13 Noi andavam con li diece demoni.
Ahi fiera compagnia! ma ne la chiesa
coi santi, e in taverna coi ghiottoni.
16 Pur a la pegola era la mia ’ntesa,
per veder de la bolgia ogne contegno
e de la gente ch’entro v’era incesa.
19 Come i dalfini, quando fanno segno
a’ marinar con l’arco de la schiena
che s’argomentin di campar lor legno,
22 talor così, ad alleggiar la pena,
mostrav’ alcun de’ peccatori ’l dosso
e nascondea in men che non balena.
25 E come a l’orlo de l’acqua d’un fosso
stanno i ranocchi pur col muso fuori,
sì che celano i piedi e l’altro grosso,
28 sì stavan d’ogne parte i peccatori;
ma come s’appressava Barbariccia,
così si ritraén sotto i bollori.
31 I’ vidi, e anco il cor me n’accapriccia,
uno aspettar così, com’ elli ’ncontra
ch’una rana rimane e l’altra spiccia;
34 e Graffiacan, che li era più di contra,
li arruncigliò le ’mpegolate chiome
e trassel sù, che mi parve una lontra.
37 I’ sapea già di tutti quanti ’l nome,
sì li notai quando fuorono eletti,
e poi ch’e’ si chiamaro, attesi come.
40 «O Rubicante, fa che tu li metti
li unghioni a dosso, sì che tu lo scuoi!»,
gridavan tutti insieme i maladetti.
43 E io: «Maestro mio, fa, se tu puoi,
che tu sappi chi è lo sciagurato
venuto a man de li avversari suoi».
46 Lo duca mio li s’accostò allato;
domandollo ond’ ei fosse, e quei rispuose:
«I’ fui del regno di Navarra nato.
49 Mia madre a servo d’un segnor mi puose,
che m’avea generato d’un ribaldo,
distruggitor di sé e di sue cose.
52 Poi fui famiglia del buon re Tebaldo;
quivi mi misi a far baratteria,
di ch’io rendo ragione in questo caldo».
55 E Ciriatto, a cui di bocca uscia
d’ogne parte una sanna come a porco,
li fé sentir come l’una sdruscia.
58 Tra male gatte era venuto ’l sorco;
ma Barbariccia il chiuse con le braccia
e disse: «State in là, mentr’ io lo ’nforco».

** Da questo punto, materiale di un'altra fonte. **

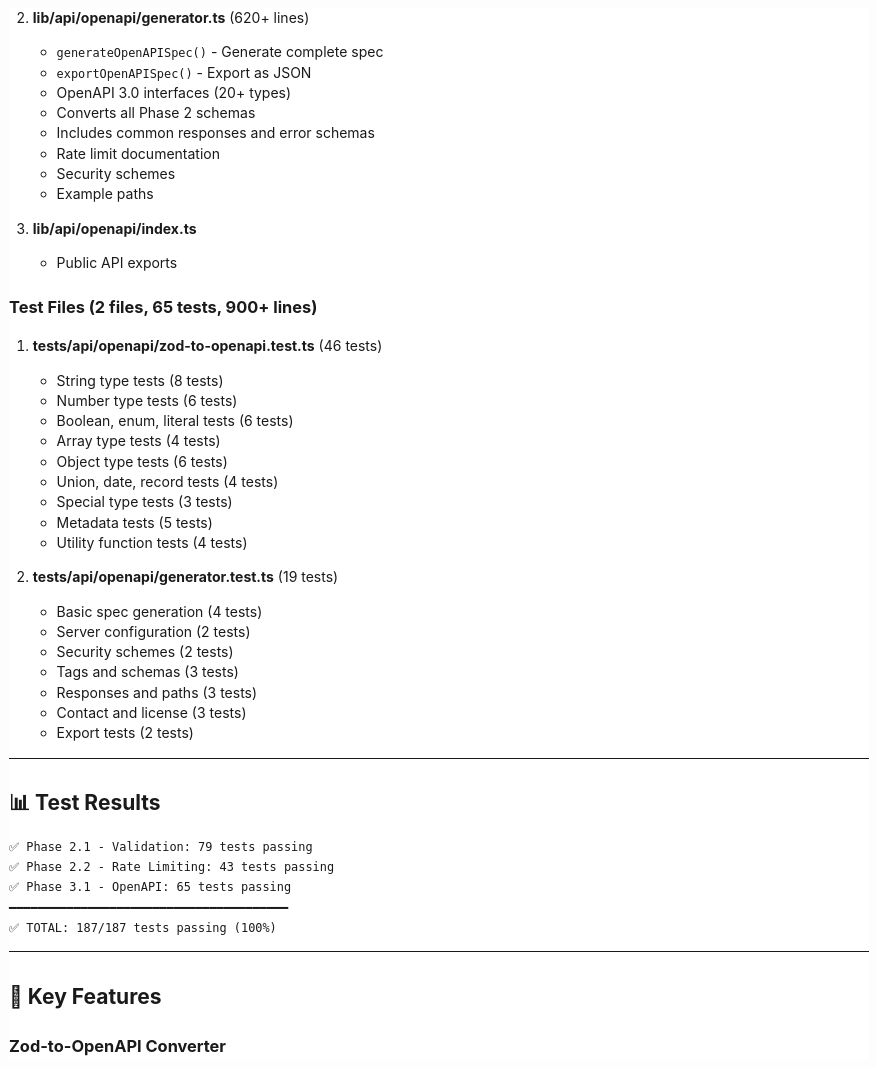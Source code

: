 2. **lib/api/openapi/generator.ts** (620+ lines)
   - `generateOpenAPISpec()` - Generate complete spec
   - `exportOpenAPISpec()` - Export as JSON
   - OpenAPI 3.0 interfaces (20+ types)
   - Converts all Phase 2 schemas
   - Includes common responses and error schemas
   - Rate limit documentation
   - Security schemes
   - Example paths

3. **lib/api/openapi/index.ts**
   - Public API exports

### Test Files (2 files, 65 tests, 900+ lines)

1. **__tests__/api/openapi/zod-to-openapi.test.ts** (46 tests)
   - String type tests (8 tests)
   - Number type tests (6 tests)
   - Boolean, enum, literal tests (6 tests)
   - Array type tests (4 tests)
   - Object type tests (6 tests)
   - Union, date, record tests (4 tests)
   - Special type tests (3 tests)
   - Metadata tests (5 tests)
   - Utility function tests (4 tests)

2. **__tests__/api/openapi/generator.test.ts** (19 tests)
   - Basic spec generation (4 tests)
   - Server configuration (2 tests)
   - Security schemes (2 tests)
   - Tags and schemas (3 tests)
   - Responses and paths (3 tests)
   - Contact and license (3 tests)
   - Export tests (2 tests)

---

## 📊 Test Results

```
✅ Phase 2.1 - Validation: 79 tests passing
✅ Phase 2.2 - Rate Limiting: 43 tests passing
✅ Phase 3.1 - OpenAPI: 65 tests passing
━━━━━━━━━━━━━━━━━━━━━━━━━━━━━━━━━━━━━━━
✅ TOTAL: 187/187 tests passing (100%)
```

---

## 🎯 Key Features

### Zod-to-OpenAPI Converter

61 E al maestro mio volse la faccia;
«Domanda», disse, «ancor, se più disii
saper da lui, prima ch’altri ’l disfaccia».
64 Lo duca dunque: «Or dì: de li altri rii
conosci tu alcun che sia latino
sotto la pece?». E quelli: «I’ mi partii,
67 poco è, da un che fu di là vicino.
Così foss’ io ancor con lui coperto,
ch’i’ non temerei unghia né uncino!».
70 E Libicocco «Troppo avem sofferto»,
disse; e preseli ’l braccio col runciglio,
sì che, stracciando, ne portò un lacerto.
73 Draghignazzo anco i volle dar di piglio
giuso a le gambe; onde ’l decurio loro
si volse intorno intorno con mal piglio.
76 Quand’ elli un poco rappaciati fuoro,
a lui, ch’ancor mirava sua ferita,
domandò ’l duca mio sanza dimoro:
79 «Chi fu colui da cui mala partita
di’ che facesti per venire a proda?».
Ed ei rispuose: «Fu frate Gomita,
82 quel di Gallura, vasel d’ogne froda,
ch’ebbe i nemici di suo donno in mano,
e fé sì lor, che ciascun se ne loda.
85 Danar si tolse e lasciolli di piano,
sì com’ e’ dice; e ne li altri offici anche
barattier fu non picciol, ma sovrano.
88 Usa con esso donno Michel Zanche
di Logodoro; e a dir di Sardigna
le lingue lor non si sentono stanche.
91 Omè, vedete l’altro che digrigna;
i’ direi anche, ma i’ temo ch’ello
non s’apparecchi a grattarmi la tigna».
94 E ’l gran proposto, vòlto a Farfarello
che stralunava li occhi per fedire,
disse: «Fatti ’n costà, malvagio uccello!».
97 «Se voi volete vedere o udire»,
ricominciò lo spaurato appresso,
«Toschi o Lombardi, io ne farò venire;
100 ma stieno i Malebranche un poco in cesso,
sì ch’ei non teman de le lor vendette;
e io, seggendo in questo loco stesso,
103 per un ch’io son, ne farò venir sette
quand’ io suffolerò, com’ è nostro uso
di fare allor che fori alcun si mette».
106 Cagnazzo a cotal motto levò ’l muso,
crollando ’l capo, e disse: «Odi malizia
ch’elli ha pensata per gittarsi giuso!».
109 Ond’ ei, ch’avea lacciuoli a gran divizia,
rispuose: «Malizioso son io troppo,
quand’ io procuro a’ mia maggior trestizia».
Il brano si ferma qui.